[Excerpted records — start]
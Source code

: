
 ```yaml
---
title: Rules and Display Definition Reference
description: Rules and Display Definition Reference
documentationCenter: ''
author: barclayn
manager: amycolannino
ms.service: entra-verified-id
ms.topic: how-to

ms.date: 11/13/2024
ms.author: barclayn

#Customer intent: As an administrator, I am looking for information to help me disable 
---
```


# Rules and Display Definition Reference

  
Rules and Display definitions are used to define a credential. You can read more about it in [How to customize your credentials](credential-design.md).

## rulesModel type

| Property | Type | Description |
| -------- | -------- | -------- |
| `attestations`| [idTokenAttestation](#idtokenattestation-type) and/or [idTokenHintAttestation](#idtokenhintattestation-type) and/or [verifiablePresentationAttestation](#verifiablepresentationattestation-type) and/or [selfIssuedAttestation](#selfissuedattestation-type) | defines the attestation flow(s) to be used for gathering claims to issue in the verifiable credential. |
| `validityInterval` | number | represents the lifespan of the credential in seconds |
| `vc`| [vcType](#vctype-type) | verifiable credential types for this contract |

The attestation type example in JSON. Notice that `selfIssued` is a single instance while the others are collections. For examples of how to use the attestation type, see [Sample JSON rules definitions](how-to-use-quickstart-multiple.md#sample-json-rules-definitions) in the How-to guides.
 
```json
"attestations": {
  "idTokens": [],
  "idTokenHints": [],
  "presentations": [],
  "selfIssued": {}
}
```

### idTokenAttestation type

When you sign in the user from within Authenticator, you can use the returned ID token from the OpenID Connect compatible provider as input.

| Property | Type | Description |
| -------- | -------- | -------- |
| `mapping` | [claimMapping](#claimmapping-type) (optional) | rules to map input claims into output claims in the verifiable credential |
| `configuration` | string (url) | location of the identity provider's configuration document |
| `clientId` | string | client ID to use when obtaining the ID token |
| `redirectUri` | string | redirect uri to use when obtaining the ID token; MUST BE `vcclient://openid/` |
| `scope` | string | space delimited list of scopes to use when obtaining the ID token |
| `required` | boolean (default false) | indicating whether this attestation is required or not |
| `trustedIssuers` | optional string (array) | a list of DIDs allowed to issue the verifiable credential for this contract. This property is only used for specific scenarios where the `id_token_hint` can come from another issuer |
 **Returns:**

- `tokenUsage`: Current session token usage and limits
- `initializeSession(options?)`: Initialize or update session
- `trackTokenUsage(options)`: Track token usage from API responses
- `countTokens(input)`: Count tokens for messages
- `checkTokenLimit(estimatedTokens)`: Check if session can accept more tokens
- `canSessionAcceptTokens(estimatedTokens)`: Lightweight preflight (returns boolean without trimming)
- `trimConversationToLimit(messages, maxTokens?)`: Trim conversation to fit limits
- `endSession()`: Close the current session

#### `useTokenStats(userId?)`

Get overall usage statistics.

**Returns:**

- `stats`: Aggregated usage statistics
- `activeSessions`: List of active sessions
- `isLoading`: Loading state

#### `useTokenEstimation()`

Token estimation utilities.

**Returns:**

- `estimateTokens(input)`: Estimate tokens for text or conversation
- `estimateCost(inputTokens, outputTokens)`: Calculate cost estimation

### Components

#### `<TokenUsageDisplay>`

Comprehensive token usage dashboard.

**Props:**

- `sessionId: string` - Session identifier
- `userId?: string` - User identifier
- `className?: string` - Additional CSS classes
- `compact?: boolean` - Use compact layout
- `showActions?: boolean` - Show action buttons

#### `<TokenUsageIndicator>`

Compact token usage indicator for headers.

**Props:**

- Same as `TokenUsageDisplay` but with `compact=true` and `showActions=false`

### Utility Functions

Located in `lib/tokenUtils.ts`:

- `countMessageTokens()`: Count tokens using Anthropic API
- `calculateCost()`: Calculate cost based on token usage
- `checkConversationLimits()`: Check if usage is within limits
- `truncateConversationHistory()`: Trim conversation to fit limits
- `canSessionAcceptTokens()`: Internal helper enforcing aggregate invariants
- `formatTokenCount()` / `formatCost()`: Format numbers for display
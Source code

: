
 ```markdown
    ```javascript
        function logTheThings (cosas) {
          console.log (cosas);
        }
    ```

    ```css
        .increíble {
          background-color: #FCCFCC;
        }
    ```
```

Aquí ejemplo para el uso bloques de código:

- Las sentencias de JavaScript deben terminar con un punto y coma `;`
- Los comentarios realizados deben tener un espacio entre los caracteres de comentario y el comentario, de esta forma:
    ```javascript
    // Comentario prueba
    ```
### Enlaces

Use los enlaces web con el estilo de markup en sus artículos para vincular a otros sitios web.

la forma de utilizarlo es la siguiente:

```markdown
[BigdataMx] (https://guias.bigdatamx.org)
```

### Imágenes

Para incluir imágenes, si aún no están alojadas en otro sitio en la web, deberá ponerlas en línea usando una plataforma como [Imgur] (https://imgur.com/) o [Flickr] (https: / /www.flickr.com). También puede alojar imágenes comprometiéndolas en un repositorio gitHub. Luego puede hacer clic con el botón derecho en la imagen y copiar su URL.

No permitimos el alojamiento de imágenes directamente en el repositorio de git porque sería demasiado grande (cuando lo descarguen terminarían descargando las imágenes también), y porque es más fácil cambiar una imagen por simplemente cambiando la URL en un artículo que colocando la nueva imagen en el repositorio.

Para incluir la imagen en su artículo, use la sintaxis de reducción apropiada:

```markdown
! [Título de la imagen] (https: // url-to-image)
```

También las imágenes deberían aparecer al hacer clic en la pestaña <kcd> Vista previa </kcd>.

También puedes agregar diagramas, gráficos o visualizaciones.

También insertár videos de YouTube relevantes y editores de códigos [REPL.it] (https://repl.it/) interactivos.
[Excerpted records — finish]
# Your objective
The full set of entries should appear again, unchanged, line by line.

# Solution to the exercise
Source code

:
 ```yaml
---
title: Rules and Display Definition Reference
description: Rules and Display Definition Reference
documentationCenter: ''
author: barclayn
manager: amycolannino
ms.service: entra-verified-id
ms.topic: how-to

ms.date: 11/13/2024
ms.author: barclayn

#Customer intent: As an administrator, I am looking for information to help me disable 
---
```


# Rules and Display Definition Reference

  
Rules and Display definitions are used to define a credential. You can read more about it in [How to customize your credentials](credential-design.md).

## rulesModel type

| Property | Type | Description |
| -------- | -------- | -------- |
| `attestations`| [idTokenAttestation](#idtokenattestation-type) and/or [idTokenHintAttestation](#idtokenhintattestation-type) and/or [verifiablePresentationAttestation](#verifiablepresentationattestation-type) and/or [selfIssuedAttestation](#selfissuedattestation-type) | defines the attestation flow(s) to be used for gathering claims to issue in the verifiable credential. |
| `validityInterval` | number | represents the lifespan of the credential in seconds |
| `vc`| [vcType](#vctype-type) | verifiable credential types for this contract |

The attestation type example in JSON. Notice that `selfIssued` is a single instance while the others are collections. For examples of how to use the attestation type, see [Sample JSON rules definitions](how-to-use-quickstart-multiple.md#sample-json-rules-definitions) in the How-to guides.
 
```json
"attestations": {
  "idTokens": [],
  "idTokenHints": [],
  "presentations": [],
  "selfIssued": {}
}
```

### idTokenAttestation type

When you sign in the user from within Authenticator, you can use the returned ID token from the OpenID Connect compatible provider as input.

| Property | Type | Description |
| -------- | -------- | -------- |
| `mapping` | [claimMapping](#claimmapping-type) (optional) | rules to map input claims into output claims in the verifiable credential |
| `configuration` | string (url) | location of the identity provider's configuration document |
| `clientId` | string | client ID to use when obtaining the ID token |
| `redirectUri` | string | redirect uri to use when obtaining the ID token; MUST BE `vcclient://openid/` |
| `scope` | string | space delimited list of scopes to use when obtaining the ID token |
| `required` | boolean (default false) | indicating whether this attestation is required or not |
| `trustedIssuers` | optional string (array) | a list of DIDs allowed to issue the verifiable credential for this contract. This property is only used for specific scenarios where the `id_token_hint` can come from another issuer |
 **Returns:**

- `tokenUsage`: Current session token usage and limits
- `initializeSession(options?)`: Initialize or update session
- `trackTokenUsage(options)`: Track token usage from API responses
- `countTokens(input)`: Count tokens for messages
- `checkTokenLimit(estimatedTokens)`: Check if session can accept more tokens
- `canSessionAcceptTokens(estimatedTokens)`: Lightweight preflight (returns boolean without trimming)
- `trimConversationToLimit(messages, maxTokens?)`: Trim conversation to fit limits
- `endSession()`: Close the current session

#### `useTokenStats(userId?)`

Get overall usage statistics.

**Returns:**

- `stats`: Aggregated usage statistics
- `activeSessions`: List of active sessions
- `isLoading`: Loading state

#### `useTokenEstimation()`

Token estimation utilities.

**Returns:**

- `estimateTokens(input)`: Estimate tokens for text or conversation
- `estimateCost(inputTokens, outputTokens)`: Calculate cost estimation

### Components

#### `<TokenUsageDisplay>`

Comprehensive token usage dashboard.

**Props:**

- `sessionId: string` - Session identifier
- `userId?: string` - User identifier
- `className?: string` - Additional CSS classes
- `compact?: boolean` - Use compact layout
- `showActions?: boolean` - Show action buttons

#### `<TokenUsageIndicator>`

Compact token usage indicator for headers.

**Props:**

- Same as `TokenUsageDisplay` but with `compact=true` and `showActions=false`

### Utility Functions

Located in `lib/tokenUtils.ts`:

- `countMessageTokens()`: Count tokens using Anthropic API
- `calculateCost()`: Calculate cost based on token usage
- `checkConversationLimits()`: Check if usage is within limits
- `truncateConversationHistory()`: Trim conversation to fit limits
- `canSessionAcceptTokens()`: Internal helper enforcing aggregate invariants
- `formatTokenCount()` / `formatCost()`: Format numbers for display
Source code

:
 ```markdown
    ```javascript
        function logTheThings (cosas) {
          console.log (cosas);
        }
    ```

    ```css
        .increíble {
          background-color: #FCCFCC;
        }
    ```
```

Aquí ejemplo para el uso bloques de código:

- Las sentencias de JavaScript deben terminar con un punto y coma `;`
- Los comentarios realizados deben tener un espacio entre los caracteres de comentario y el comentario, de esta forma:
    ```javascript
    // Comentario prueba
    ```
### Enlaces

Use los enlaces web con el estilo de markup en sus artículos para vincular a otros sitios web.

la forma de utilizarlo es la siguiente:

```markdown
[BigdataMx] (https://guias.bigdatamx.org)
```

### Imágenes

Para incluir imágenes, si aún no están alojadas en otro sitio en la web, deberá ponerlas en línea usando una plataforma como [Imgur] (https://imgur.com/) o [Flickr] (https: / /www.flickr.com). También puede alojar imágenes comprometiéndolas en un repositorio gitHub. Luego puede hacer clic con el botón derecho en la imagen y copiar su URL.

No permitimos el alojamiento de imágenes directamente en el repositorio de git porque sería demasiado grande (cuando lo descarguen terminarían descargando las imágenes también), y porque es más fácil cambiar una imagen por simplemente cambiando la URL en un artículo que colocando la nueva imagen en el repositorio.

Para incluir la imagen en su artículo, use la sintaxis de reducción apropiada:

```markdown
! [Título de la imagen] (https: // url-to-image)
```

También las imágenes deberían aparecer al hacer clic en la pestaña <kcd> Vista previa </kcd>.

También puedes agregar diagramas, gráficos o visualizaciones.

También insertár videos de YouTube relevantes y editores de códigos [REPL.it] (https://repl.it/) interactivos.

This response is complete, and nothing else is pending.